Try it: Without including any picture, copy the entries that follow word for word.

Document images with source code

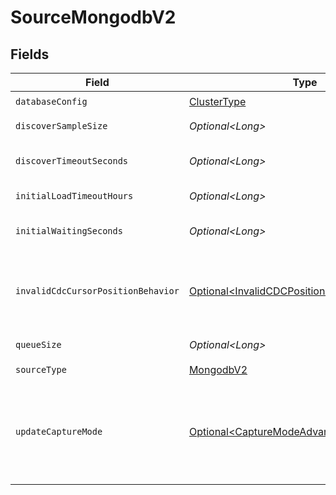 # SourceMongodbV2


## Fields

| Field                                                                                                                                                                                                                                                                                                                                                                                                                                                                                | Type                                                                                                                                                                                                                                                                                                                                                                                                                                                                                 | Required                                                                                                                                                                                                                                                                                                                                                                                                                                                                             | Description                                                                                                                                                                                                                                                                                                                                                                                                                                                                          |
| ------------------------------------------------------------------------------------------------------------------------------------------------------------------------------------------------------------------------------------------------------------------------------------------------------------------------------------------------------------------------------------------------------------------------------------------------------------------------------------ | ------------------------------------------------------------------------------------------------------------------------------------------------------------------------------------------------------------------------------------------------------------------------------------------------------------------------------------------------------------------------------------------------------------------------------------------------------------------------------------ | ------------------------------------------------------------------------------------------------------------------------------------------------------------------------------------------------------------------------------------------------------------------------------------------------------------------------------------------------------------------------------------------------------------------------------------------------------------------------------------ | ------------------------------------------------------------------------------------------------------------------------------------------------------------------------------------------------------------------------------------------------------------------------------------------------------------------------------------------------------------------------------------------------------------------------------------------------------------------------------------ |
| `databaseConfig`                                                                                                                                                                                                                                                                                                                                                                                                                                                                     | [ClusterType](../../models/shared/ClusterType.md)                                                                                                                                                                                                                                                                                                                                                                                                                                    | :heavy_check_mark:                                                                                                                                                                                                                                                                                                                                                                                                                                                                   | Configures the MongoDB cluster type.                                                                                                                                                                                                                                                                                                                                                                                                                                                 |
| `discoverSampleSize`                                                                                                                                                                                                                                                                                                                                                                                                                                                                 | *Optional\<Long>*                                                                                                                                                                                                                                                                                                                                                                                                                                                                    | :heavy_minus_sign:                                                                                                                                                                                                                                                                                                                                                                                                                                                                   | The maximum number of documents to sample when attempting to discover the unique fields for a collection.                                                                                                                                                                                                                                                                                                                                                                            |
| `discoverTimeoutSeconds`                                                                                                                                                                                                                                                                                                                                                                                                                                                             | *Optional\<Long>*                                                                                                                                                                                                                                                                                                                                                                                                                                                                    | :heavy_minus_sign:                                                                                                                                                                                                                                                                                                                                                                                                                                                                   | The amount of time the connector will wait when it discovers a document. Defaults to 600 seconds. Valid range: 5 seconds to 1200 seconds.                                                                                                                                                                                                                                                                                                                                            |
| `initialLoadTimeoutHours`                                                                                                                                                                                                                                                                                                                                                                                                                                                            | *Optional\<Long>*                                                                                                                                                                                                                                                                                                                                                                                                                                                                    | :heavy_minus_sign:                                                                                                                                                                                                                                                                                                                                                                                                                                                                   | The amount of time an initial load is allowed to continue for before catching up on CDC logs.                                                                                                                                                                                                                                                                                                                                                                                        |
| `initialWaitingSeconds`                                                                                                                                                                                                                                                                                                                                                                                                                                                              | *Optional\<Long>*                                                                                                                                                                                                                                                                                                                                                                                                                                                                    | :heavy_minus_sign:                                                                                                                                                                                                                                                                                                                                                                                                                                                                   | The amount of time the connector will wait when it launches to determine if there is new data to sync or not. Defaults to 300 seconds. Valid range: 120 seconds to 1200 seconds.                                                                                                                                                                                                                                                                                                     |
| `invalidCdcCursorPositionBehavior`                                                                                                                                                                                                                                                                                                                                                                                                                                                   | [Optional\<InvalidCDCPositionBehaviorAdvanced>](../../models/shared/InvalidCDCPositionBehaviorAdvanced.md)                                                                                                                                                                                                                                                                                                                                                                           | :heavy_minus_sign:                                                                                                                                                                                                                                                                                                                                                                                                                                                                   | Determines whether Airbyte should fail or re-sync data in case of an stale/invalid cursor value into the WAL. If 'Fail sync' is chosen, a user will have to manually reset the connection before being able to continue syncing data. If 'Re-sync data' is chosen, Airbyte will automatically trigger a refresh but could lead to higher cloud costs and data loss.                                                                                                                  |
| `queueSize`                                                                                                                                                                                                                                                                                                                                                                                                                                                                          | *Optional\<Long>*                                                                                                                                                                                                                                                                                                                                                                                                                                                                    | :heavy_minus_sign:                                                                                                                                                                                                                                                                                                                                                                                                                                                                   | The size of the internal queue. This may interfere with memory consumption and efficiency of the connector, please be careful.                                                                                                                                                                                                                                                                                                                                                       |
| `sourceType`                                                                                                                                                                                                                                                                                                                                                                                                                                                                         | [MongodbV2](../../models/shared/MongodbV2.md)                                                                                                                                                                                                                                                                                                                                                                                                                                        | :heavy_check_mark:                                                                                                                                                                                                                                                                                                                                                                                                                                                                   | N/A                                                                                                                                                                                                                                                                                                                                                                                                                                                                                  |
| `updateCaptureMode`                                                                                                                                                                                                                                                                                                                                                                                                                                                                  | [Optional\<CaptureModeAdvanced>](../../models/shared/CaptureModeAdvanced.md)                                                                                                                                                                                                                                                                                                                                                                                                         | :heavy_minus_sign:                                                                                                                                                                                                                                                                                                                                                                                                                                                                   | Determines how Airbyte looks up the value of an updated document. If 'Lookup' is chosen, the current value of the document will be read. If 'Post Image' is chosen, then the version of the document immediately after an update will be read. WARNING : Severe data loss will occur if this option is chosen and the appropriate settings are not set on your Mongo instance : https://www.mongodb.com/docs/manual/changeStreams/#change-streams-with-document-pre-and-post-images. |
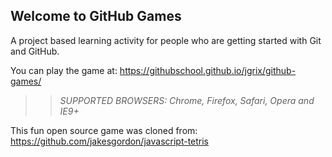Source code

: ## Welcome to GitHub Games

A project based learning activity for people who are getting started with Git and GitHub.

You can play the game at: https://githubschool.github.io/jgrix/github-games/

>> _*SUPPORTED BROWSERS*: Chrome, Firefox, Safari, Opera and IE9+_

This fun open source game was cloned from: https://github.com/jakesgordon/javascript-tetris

Task response:
 # SourceMongodbV2


## Fields

| Field                                                                                                                                                                                                                                                                                                                                                                                                                                                                                | Type                                                                                                                                                                                                                                                                                                                                                                                                                                                                                 | Required                                                                                                                                                                                                                                                                                                                                                                                                                                                                             | Description                                                                                                                                                                                                                                                                                                                                                                                                                                                                          |
| ------------------------------------------------------------------------------------------------------------------------------------------------------------------------------------------------------------------------------------------------------------------------------------------------------------------------------------------------------------------------------------------------------------------------------------------------------------------------------------ | ------------------------------------------------------------------------------------------------------------------------------------------------------------------------------------------------------------------------------------------------------------------------------------------------------------------------------------------------------------------------------------------------------------------------------------------------------------------------------------ | ------------------------------------------------------------------------------------------------------------------------------------------------------------------------------------------------------------------------------------------------------------------------------------------------------------------------------------------------------------------------------------------------------------------------------------------------------------------------------------ | ------------------------------------------------------------------------------------------------------------------------------------------------------------------------------------------------------------------------------------------------------------------------------------------------------------------------------------------------------------------------------------------------------------------------------------------------------------------------------------ |
| `databaseConfig`                                                                                                                                                                                                                                                                                                                                                                                                                                                                     | [ClusterType](../../models/shared/ClusterType.md)                                                                                                                                                                                                                                                                                                                                                                                                                                    | :heavy_check_mark:                                                                                                                                                                                                                                                                                                                                                                                                                                                                   | Configures the MongoDB cluster type.                                                                                                                                                                                                                                                                                                                                                                                                                                                 |
| `discoverSampleSize`                                                                                                                                                                                                                                                                                                                                                                                                                                                                 | *Optional\<Long>*                                                                                                                                                                                                                                                                                                                                                                                                                                                                    | :heavy_minus_sign:                                                                                                                                                                                                                                                                                                                                                                                                                                                                   | The maximum number of documents to sample when attempting to discover the unique fields for a collection.                                                                                                                                                                                                                                                                                                                                                                            |
| `discoverTimeoutSeconds`                                                                                                                                                                                                                                                                                                                                                                                                                                                             | *Optional\<Long>*                                                                                                                                                                                                                                                                                                                                                                                                                                                                    | :heavy_minus_sign:                                                                                                                                                                                                                                                                                                                                                                                                                                                                   | The amount of time the connector will wait when it discovers a document. Defaults to 600 seconds. Valid range: 5 seconds to 1200 seconds.                                                                                                                                                                                                                                                                                                                                            |
| `initialLoadTimeoutHours`                                                                                                                                                                                                                                                                                                                                                                                                                                                            | *Optional\<Long>*                                                                                                                                                                                                                                                                                                                                                                                                                                                                    | :heavy_minus_sign:                                                                                                                                                                                                                                                                                                                                                                                                                                                                   | The amount of time an initial load is allowed to continue for before catching up on CDC logs.                                                                                                                                                                                                                                                                                                                                                                                        |
| `initialWaitingSeconds`                                                                                                                                                                                                                                                                                                                                                                                                                                                              | *Optional\<Long>*                                                                                                                                                                                                                                                                                                                                                                                                                                                                    | :heavy_minus_sign:                                                                                                                                                                                                                                                                                                                                                                                                                                                                   | The amount of time the connector will wait when it launches to determine if there is new data to sync or not. Defaults to 300 seconds. Valid range: 120 seconds to 1200 seconds.                                                                                                                                                                                                                                                                                                     |
| `invalidCdcCursorPositionBehavior`                                                                                                                                                                                                                                                                                                                                                                                                                                                   | [Optional\<InvalidCDCPositionBehaviorAdvanced>](../../models/shared/InvalidCDCPositionBehaviorAdvanced.md)                                                                                                                                                                                                                                                                                                                                                                           | :heavy_minus_sign:                                                                                                                                                                                                                                                                                                                                                                                                                                                                   | Determines whether Airbyte should fail or re-sync data in case of an stale/invalid cursor value into the WAL. If 'Fail sync' is chosen, a user will have to manually reset the connection before being able to continue syncing data. If 'Re-sync data' is chosen, Airbyte will automatically trigger a refresh but could lead to higher cloud costs and data loss.                                                                                                                  |
| `queueSize`                                                                                                                                                                                                                                                                                                                                                                                                                                                                          | *Optional\<Long>*                                                                                                                                                                                                                                                                                                                                                                                                                                                                    | :heavy_minus_sign:                                                                                                                                                                                                                                                                                                                                                                                                                                                                   | The size of the internal queue. This may interfere with memory consumption and efficiency of the connector, please be careful.                                                                                                                                                                                                                                                                                                                                                       |
| `sourceType`                                                                                                                                                                                                                                                                                                                                                                                                                                                                         | [MongodbV2](../../models/shared/MongodbV2.md)                                                                                                                                                                                                                                                                                                                                                                                                                                        | :heavy_check_mark:                                                                                                                                                                                                                                                                                                                                                                                                                                                                   | N/A                                                                                                                                                                                                                                                                                                                                                                                                                                                                                  |
| `updateCaptureMode`                                                                                                                                                                                                                                                                                                                                                                                                                                                                  | [Optional\<CaptureModeAdvanced>](../../models/shared/CaptureModeAdvanced.md)                                                                                                                                                                                                                                                                                                                                                                                                         | :heavy_minus_sign:                                                                                                                                                                                                                                                                                                                                                                                                                                                                   | Determines how Airbyte looks up the value of an updated document. If 'Lookup' is chosen, the current value of the document will be read. If 'Post Image' is chosen, then the version of the document immediately after an update will be read. WARNING : Severe data loss will occur if this option is chosen and the appropriate settings are not set on your Mongo instance : https://www.mongodb.com/docs/manual/changeStreams/#change-streams-with-document-pre-and-post-images. |
Source code

: ## Welcome to GitHub Games

A project based learning activity for people who are getting started with Git and GitHub.

You can play the game at: https://githubschool.github.io/jgrix/github-games/

>> _*SUPPORTED BROWSERS*: Chrome, Firefox, Safari, Opera and IE9+_

This fun open source game was cloned from: https://github.com/jakesgordon/javascript-tetris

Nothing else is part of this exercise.